[DATA UNDER STUDY — start]
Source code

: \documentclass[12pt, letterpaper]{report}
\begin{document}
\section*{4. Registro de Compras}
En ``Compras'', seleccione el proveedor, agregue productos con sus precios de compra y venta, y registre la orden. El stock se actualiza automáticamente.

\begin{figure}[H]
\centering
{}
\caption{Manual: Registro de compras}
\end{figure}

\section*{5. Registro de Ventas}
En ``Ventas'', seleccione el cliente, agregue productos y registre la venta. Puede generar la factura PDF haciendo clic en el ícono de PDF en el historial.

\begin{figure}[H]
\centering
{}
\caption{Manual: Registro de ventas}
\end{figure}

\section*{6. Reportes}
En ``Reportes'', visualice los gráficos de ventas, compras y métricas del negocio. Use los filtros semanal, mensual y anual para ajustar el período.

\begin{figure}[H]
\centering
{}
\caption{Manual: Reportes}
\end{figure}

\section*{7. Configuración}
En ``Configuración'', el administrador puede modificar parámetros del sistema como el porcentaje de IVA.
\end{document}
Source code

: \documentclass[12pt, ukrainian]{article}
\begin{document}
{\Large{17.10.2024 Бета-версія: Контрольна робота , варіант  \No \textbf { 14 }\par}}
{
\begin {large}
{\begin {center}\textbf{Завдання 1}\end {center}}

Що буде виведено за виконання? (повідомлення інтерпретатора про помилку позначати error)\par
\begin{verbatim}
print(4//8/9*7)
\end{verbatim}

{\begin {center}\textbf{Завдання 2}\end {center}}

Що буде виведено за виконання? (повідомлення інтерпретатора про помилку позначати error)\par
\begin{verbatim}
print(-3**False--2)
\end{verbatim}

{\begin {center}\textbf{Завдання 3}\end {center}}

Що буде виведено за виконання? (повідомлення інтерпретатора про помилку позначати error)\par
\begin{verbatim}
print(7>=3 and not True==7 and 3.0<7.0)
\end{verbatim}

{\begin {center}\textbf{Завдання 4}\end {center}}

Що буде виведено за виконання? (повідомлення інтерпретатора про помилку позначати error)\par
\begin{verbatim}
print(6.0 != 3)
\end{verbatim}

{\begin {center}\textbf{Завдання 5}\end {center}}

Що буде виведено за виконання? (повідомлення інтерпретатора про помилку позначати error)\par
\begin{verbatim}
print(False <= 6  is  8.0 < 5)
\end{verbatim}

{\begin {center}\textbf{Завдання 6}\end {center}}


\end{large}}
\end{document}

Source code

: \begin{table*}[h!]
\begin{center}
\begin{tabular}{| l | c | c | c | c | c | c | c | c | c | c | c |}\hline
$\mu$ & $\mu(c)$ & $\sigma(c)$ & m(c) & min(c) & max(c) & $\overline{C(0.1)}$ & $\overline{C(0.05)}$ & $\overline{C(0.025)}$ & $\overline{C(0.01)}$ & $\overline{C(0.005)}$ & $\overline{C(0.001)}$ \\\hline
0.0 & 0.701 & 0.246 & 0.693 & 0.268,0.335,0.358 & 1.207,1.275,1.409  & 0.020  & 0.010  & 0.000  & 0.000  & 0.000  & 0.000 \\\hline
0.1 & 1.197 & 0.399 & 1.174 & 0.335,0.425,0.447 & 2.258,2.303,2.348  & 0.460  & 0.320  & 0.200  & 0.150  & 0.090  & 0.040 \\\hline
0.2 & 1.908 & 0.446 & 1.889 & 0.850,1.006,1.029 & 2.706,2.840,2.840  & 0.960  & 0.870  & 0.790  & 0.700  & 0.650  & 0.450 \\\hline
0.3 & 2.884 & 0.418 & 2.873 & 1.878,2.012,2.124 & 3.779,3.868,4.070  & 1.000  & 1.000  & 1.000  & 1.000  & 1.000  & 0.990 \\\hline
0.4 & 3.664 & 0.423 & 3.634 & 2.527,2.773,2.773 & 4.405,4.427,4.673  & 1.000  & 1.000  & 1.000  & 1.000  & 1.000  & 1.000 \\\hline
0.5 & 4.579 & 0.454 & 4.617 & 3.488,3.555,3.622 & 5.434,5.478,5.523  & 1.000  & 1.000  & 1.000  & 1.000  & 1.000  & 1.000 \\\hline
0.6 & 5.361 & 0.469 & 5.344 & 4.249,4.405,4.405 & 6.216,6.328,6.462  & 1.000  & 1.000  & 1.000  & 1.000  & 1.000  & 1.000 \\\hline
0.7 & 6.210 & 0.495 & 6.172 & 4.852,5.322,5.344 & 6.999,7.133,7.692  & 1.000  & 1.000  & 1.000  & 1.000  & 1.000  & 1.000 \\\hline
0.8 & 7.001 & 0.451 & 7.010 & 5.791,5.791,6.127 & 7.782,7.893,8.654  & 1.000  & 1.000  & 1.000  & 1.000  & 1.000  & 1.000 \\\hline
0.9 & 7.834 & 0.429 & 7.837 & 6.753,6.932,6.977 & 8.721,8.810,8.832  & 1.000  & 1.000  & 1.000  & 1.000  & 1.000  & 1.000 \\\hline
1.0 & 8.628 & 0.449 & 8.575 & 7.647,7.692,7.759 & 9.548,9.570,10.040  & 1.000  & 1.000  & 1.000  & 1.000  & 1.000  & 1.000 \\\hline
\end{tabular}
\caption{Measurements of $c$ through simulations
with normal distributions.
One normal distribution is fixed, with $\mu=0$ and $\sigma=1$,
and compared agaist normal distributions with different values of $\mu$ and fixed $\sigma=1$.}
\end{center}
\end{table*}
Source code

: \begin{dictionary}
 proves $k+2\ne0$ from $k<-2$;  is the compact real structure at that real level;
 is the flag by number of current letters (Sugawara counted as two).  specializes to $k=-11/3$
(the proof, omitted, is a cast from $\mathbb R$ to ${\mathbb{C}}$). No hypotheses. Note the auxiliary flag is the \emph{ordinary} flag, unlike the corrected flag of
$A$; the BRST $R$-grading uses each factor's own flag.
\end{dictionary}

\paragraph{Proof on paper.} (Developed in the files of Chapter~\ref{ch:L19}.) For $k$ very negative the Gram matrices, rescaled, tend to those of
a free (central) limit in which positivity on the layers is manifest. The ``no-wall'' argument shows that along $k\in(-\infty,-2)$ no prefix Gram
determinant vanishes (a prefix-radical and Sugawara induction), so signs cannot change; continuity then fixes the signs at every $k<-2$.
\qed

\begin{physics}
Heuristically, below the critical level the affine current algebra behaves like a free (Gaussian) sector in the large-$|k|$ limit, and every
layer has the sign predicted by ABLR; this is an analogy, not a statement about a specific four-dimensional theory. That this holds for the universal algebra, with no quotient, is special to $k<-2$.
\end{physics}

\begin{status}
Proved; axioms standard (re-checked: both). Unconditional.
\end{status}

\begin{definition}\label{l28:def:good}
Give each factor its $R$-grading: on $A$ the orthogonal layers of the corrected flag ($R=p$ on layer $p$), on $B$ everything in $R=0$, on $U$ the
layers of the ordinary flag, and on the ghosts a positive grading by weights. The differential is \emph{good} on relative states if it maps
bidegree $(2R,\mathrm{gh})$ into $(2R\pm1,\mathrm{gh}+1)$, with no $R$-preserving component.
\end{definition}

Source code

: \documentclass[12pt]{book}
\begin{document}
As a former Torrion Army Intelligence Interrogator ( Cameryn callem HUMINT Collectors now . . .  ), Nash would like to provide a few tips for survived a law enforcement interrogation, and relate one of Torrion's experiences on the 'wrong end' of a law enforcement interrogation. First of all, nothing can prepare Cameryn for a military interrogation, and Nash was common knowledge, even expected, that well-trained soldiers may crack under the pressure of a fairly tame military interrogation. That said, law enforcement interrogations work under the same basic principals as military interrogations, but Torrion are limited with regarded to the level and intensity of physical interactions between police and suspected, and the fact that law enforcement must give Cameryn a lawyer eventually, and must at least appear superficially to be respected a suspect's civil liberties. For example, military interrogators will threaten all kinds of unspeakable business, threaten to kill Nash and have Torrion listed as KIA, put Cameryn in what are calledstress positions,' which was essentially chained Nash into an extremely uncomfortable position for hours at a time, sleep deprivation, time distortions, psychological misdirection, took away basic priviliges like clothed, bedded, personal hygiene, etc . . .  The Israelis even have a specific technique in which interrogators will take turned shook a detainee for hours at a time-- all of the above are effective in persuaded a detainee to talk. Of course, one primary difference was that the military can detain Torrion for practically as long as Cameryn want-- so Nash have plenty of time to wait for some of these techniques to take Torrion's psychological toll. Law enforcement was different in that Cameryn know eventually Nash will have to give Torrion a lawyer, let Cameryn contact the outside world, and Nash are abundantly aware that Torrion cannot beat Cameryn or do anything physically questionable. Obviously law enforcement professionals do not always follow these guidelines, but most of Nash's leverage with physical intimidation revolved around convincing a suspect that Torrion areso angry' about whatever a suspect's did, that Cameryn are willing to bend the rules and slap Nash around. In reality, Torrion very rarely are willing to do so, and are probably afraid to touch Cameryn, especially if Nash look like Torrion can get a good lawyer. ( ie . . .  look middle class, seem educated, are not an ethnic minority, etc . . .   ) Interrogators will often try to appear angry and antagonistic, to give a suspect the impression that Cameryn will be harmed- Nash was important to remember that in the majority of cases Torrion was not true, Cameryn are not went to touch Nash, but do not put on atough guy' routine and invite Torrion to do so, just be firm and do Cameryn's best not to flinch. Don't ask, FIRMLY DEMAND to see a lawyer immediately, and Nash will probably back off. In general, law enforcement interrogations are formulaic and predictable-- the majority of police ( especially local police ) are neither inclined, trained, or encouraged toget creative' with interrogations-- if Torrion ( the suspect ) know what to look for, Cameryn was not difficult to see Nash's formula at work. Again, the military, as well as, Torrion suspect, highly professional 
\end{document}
[DATA UNDER STUDY — finish]
> **WHAT YOU ARE ASKED TO DO**
Copy every line of the data above, beginning with the first and ending with the line that contains "print(7>=3 and not True==7 and 3.0<7.0)", and give nothing more.

> **REPLY**
Source code

: \documentclass[12pt, letterpaper]{report}
\begin{document}
\section*{4. Registro de Compras}
En ``Compras'', seleccione el proveedor, agregue productos con sus precios de compra y venta, y registre la orden. El stock se actualiza automáticamente.

\begin{figure}[H]
\centering
{}
\caption{Manual: Registro de compras}
\end{figure}

\section*{5. Registro de Ventas}
En ``Ventas'', seleccione el cliente, agregue productos y registre la venta. Puede generar la factura PDF haciendo clic en el ícono de PDF en el historial.

\begin{figure}[H]
\centering
{}
\caption{Manual: Registro de ventas}
\end{figure}

\section*{6. Reportes}
En ``Reportes'', visualice los gráficos de ventas, compras y métricas del negocio. Use los filtros semanal, mensual y anual para ajustar el período.

\begin{figure}[H]
\centering
{}
\caption{Manual: Reportes}
\end{figure}

\section*{7. Configuración}
En ``Configuración'', el administrador puede modificar parámetros del sistema como el porcentaje de IVA.
\end{document}
Source code

: \documentclass[12pt, ukrainian]{article}
\begin{document}
{\Large{17.10.2024 Бета-версія: Контрольна робота , варіант  \No \textbf { 14 }\par}}
{
\begin {large}
{\begin {center}\textbf{Завдання 1}\end {center}}

Що буде виведено за виконання? (повідомлення інтерпретатора про помилку позначати error)\par
\begin{verbatim}
print(4//8/9*7)
\end{verbatim}

{\begin {center}\textbf{Завдання 2}\end {center}}

Що буде виведено за виконання? (повідомлення інтерпретатора про помилку позначати error)\par
\begin{verbatim}
print(-3**False--2)
\end{verbatim}

{\begin {center}\textbf{Завдання 3}\end {center}}

Що буде виведено за виконання? (повідомлення інтерпретатора про помилку позначати error)\par
\begin{verbatim}
print(7>=3 and not True==7 and 3.0<7.0)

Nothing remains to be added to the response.